• _Your instructions_:
Copy out the records so that each line matches the original.

• _Data in this exercise_:
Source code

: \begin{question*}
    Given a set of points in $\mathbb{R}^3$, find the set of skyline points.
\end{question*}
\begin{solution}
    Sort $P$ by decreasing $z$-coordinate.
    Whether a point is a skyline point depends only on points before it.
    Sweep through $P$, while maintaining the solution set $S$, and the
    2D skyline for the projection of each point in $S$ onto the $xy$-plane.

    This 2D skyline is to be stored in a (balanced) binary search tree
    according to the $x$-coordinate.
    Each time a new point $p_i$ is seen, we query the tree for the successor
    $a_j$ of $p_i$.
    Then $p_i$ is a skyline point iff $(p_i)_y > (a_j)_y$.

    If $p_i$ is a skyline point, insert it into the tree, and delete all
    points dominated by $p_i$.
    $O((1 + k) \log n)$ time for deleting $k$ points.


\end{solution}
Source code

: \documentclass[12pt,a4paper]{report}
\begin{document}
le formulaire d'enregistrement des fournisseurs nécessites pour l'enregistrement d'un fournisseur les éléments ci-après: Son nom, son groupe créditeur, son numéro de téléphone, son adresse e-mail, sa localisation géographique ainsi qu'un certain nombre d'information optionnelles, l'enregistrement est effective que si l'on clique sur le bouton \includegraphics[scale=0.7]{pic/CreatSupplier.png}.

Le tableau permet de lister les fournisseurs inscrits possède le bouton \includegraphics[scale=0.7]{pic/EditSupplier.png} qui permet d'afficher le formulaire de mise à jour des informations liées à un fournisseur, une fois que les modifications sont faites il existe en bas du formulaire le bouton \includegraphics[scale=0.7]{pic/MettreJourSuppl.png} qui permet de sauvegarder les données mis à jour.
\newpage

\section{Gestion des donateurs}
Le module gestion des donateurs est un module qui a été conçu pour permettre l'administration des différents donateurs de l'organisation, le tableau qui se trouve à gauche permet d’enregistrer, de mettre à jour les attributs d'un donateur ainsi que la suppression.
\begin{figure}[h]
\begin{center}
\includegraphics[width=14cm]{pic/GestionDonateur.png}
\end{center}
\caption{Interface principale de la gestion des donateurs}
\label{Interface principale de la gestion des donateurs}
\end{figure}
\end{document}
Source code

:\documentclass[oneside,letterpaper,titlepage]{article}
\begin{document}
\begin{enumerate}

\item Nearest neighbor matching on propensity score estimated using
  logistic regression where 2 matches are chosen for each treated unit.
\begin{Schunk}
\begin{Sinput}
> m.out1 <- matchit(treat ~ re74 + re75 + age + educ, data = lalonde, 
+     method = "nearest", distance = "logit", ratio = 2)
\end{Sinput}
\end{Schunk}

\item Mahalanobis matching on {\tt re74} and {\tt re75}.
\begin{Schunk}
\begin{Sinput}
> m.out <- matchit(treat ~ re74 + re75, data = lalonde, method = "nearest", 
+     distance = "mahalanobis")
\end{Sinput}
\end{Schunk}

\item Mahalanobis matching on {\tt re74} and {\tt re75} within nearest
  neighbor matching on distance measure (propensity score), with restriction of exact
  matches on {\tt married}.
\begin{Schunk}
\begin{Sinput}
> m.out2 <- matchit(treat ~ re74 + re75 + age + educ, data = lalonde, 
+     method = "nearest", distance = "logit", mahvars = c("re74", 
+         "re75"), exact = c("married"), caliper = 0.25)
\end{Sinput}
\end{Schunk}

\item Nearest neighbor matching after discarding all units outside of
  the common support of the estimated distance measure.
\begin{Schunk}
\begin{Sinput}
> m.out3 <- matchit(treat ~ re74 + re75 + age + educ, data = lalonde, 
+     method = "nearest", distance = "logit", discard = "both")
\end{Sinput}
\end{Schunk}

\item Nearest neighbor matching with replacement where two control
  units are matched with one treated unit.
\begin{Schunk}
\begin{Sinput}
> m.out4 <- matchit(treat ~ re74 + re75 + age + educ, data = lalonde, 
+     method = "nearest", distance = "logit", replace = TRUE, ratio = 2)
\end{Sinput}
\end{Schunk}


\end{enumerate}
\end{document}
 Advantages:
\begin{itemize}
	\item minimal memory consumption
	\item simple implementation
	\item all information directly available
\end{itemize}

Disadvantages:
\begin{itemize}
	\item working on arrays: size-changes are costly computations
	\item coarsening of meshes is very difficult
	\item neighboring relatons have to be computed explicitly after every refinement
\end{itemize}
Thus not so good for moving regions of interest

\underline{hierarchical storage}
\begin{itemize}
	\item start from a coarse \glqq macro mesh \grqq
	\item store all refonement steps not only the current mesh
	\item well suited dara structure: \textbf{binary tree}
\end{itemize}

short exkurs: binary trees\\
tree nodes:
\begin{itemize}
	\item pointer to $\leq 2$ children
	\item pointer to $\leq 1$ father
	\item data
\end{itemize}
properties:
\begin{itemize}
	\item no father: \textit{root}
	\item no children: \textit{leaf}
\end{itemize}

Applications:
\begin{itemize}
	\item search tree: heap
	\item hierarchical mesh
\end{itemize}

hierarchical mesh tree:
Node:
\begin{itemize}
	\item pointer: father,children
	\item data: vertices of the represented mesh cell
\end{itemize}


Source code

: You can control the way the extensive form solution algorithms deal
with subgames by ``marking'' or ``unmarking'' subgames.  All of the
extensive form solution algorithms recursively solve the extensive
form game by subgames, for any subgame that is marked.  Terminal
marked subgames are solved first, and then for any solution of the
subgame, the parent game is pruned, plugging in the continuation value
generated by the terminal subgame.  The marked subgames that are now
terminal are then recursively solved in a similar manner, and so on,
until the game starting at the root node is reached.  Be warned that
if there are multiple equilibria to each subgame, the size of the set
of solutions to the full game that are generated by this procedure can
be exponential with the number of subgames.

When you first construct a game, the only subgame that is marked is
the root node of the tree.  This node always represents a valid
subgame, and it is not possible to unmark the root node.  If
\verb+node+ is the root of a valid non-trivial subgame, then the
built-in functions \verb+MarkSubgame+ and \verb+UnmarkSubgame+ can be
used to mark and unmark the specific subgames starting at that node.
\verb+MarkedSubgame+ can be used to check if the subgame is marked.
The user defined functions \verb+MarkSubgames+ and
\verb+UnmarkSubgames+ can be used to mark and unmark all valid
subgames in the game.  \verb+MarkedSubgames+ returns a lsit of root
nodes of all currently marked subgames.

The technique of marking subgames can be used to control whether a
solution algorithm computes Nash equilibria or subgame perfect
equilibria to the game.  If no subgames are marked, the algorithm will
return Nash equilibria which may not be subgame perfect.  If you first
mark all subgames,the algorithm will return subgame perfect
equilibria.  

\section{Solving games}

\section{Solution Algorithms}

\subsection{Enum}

• _Answer space_:
Source code

: \begin{question*}
    Given a set of points in $\mathbb{R}^3$, find the set of skyline points.
\end{question*}
\begin{solution}
    Sort $P$ by decreasing $z$-coordinate.
    Whether a point is a skyline point depends only on points before it.
    Sweep through $P$, while maintaining the solution set $S$, and the
    2D skyline for the projection of each point in $S$ onto the $xy$-plane.

    This 2D skyline is to be stored in a (balanced) binary search tree
    according to the $x$-coordinate.
    Each time a new point $p_i$ is seen, we query the tree for the successor
    $a_j$ of $p_i$.
    Then $p_i$ is a skyline point iff $(p_i)_y > (a_j)_y$.

    If $p_i$ is a skyline point, insert it into the tree, and delete all
    points dominated by $p_i$.
    $O((1 + k) \log n)$ time for deleting $k$ points.


\end{solution}
Source code

: \documentclass[12pt,a4paper]{report}
\begin{document}
le formulaire d'enregistrement des fournisseurs nécessites pour l'enregistrement d'un fournisseur les éléments ci-après: Son nom, son groupe créditeur, son numéro de téléphone, son adresse e-mail, sa localisation géographique ainsi qu'un certain nombre d'information optionnelles, l'enregistrement est effective que si l'on clique sur le bouton \includegraphics[scale=0.7]{pic/CreatSupplier.png}.

Le tableau permet de lister les fournisseurs inscrits possède le bouton \includegraphics[scale=0.7]{pic/EditSupplier.png} qui permet d'afficher le formulaire de mise à jour des informations liées à un fournisseur, une fois que les modifications sont faites il existe en bas du formulaire le bouton \includegraphics[scale=0.7]{pic/MettreJourSuppl.png} qui permet de sauvegarder les données mis à jour.
\newpage

\section{Gestion des donateurs}
Le module gestion des donateurs est un module qui a été conçu pour permettre l'administration des différents donateurs de l'organisation, le tableau qui se trouve à gauche permet d’enregistrer, de mettre à jour les attributs d'un donateur ainsi que la suppression.
\begin{figure}[h]
\begin{center}
\includegraphics[width=14cm]{pic/GestionDonateur.png}
\end{center}
\caption{Interface principale de la gestion des donateurs}
\label{Interface principale de la gestion des donateurs}
\end{figure}
\end{document}
Source code

:\documentclass[oneside,letterpaper,titlepage]{article}
\begin{document}
\begin{enumerate}

\item Nearest neighbor matching on propensity score estimated using
  logistic regression where 2 matches are chosen for each treated unit.
\begin{Schunk}
\begin{Sinput}
> m.out1 <- matchit(treat ~ re74 + re75 + age + educ, data = lalonde, 
+     method = "nearest", distance = "logit", ratio = 2)
\end{Sinput}
\end{Schunk}

\item Mahalanobis matching on {\tt re74} and {\tt re75}.
\begin{Schunk}
\begin{Sinput}
> m.out <- matchit(treat ~ re74 + re75, data = lalonde, method = "nearest", 
+     distance = "mahalanobis")
\end{Sinput}
\end{Schunk}

\item Mahalanobis matching on {\tt re74} and {\tt re75} within nearest
  neighbor matching on distance measure (propensity score), with restriction of exact
  matches on {\tt married}.
\begin{Schunk}
\begin{Sinput}
> m.out2 <- matchit(treat ~ re74 + re75 + age + educ, data = lalonde, 
+     method = "nearest", distance = "logit", mahvars = c("re74", 
+         "re75"), exact = c("married"), caliper = 0.25)
\end{Sinput}
\end{Schunk}

\item Nearest neighbor matching after discarding all units outside of
  the common support of the estimated distance measure.
\begin{Schunk}
\begin{Sinput}
> m.out3 <- matchit(treat ~ re74 + re75 + age + educ, data = lalonde, 
+     method = "nearest", distance = "logit", discard = "both")
\end{Sinput}
\end{Schunk}

\item Nearest neighbor matching with replacement where two control
  units are matched with one treated unit.
\begin{Schunk}
\begin{Sinput}
> m.out4 <- matchit(treat ~ re74 + re75 + age + educ, data = lalonde, 
+     method = "nearest", distance = "logit", replace = TRUE, ratio = 2)
\end{Sinput}
\end{Schunk}


\end{enumerate}
\end{document}
 Advantages:
\begin{itemize}
	\item minimal memory consumption
	\item simple implementation
	\item all information directly available
\end{itemize}

Disadvantages:
\begin{itemize}
	\item working on arrays: size-changes are costly computations
	\item coarsening of meshes is very difficult
	\item neighboring relatons have to be computed explicitly after every refinement
\end{itemize}
Thus not so good for moving regions of interest

\underline{hierarchical storage}
\begin{itemize}
	\item start from a coarse \glqq macro mesh \grqq
	\item store all refonement steps not only the current mesh
	\item well suited dara structure: \textbf{binary tree}
\end{itemize}

short exkurs: binary trees\\
tree nodes:
\begin{itemize}
	\item pointer to $\leq 2$ children
	\item pointer to $\leq 1$ father
	\item data
\end{itemize}
properties:
\begin{itemize}
	\item no father: \textit{root}
	\item no children: \textit{leaf}
\end{itemize}

Applications:
\begin{itemize}
	\item search tree: heap
	\item hierarchical mesh
\end{itemize}

hierarchical mesh tree:
Node:
\begin{itemize}
	\item pointer: father,children
	\item data: vertices of the represented mesh cell
\end{itemize}


Source code

: You can control the way the extensive form solution algorithms deal
with subgames by ``marking'' or ``unmarking'' subgames.  All of the
extensive form solution algorithms recursively solve the extensive
form game by subgames, for any subgame that is marked.  Terminal
marked subgames are solved first, and then for any solution of the
subgame, the parent game is pruned, plugging in the continuation value
generated by the terminal subgame.  The marked subgames that are now
terminal are then recursively solved in a similar manner, and so on,
until the game starting at the root node is reached.  Be warned that
if there are multiple equilibria to each subgame, the size of the set
of solutions to the full game that are generated by this procedure can
be exponential with the number of subgames.

When you first construct a game, the only subgame that is marked is
the root node of the tree.  This node always represents a valid
subgame, and it is not possible to unmark the root node.  If
\verb+node+ is the root of a valid non-trivial subgame, then the
built-in functions \verb+MarkSubgame+ and \verb+UnmarkSubgame+ can be
used to mark and unmark the specific subgames starting at that node.
\verb+MarkedSubgame+ can be used to check if the subgame is marked.
The user defined functions \verb+MarkSubgames+ and
\verb+UnmarkSubgames+ can be used to mark and unmark all valid
subgames in the game.  \verb+MarkedSubgames+ returns a lsit of root
nodes of all currently marked subgames.

The technique of marking subgames can be used to control whether a
solution algorithm computes Nash equilibria or subgame perfect
equilibria to the game.  If no subgames are marked, the algorithm will
return Nash equilibria which may not be subgame perfect.  If you first
mark all subgames,the algorithm will return subgame perfect
equilibria.  

\section{Solving games}

\section{Solution Algorithms}

\subsection{Enum}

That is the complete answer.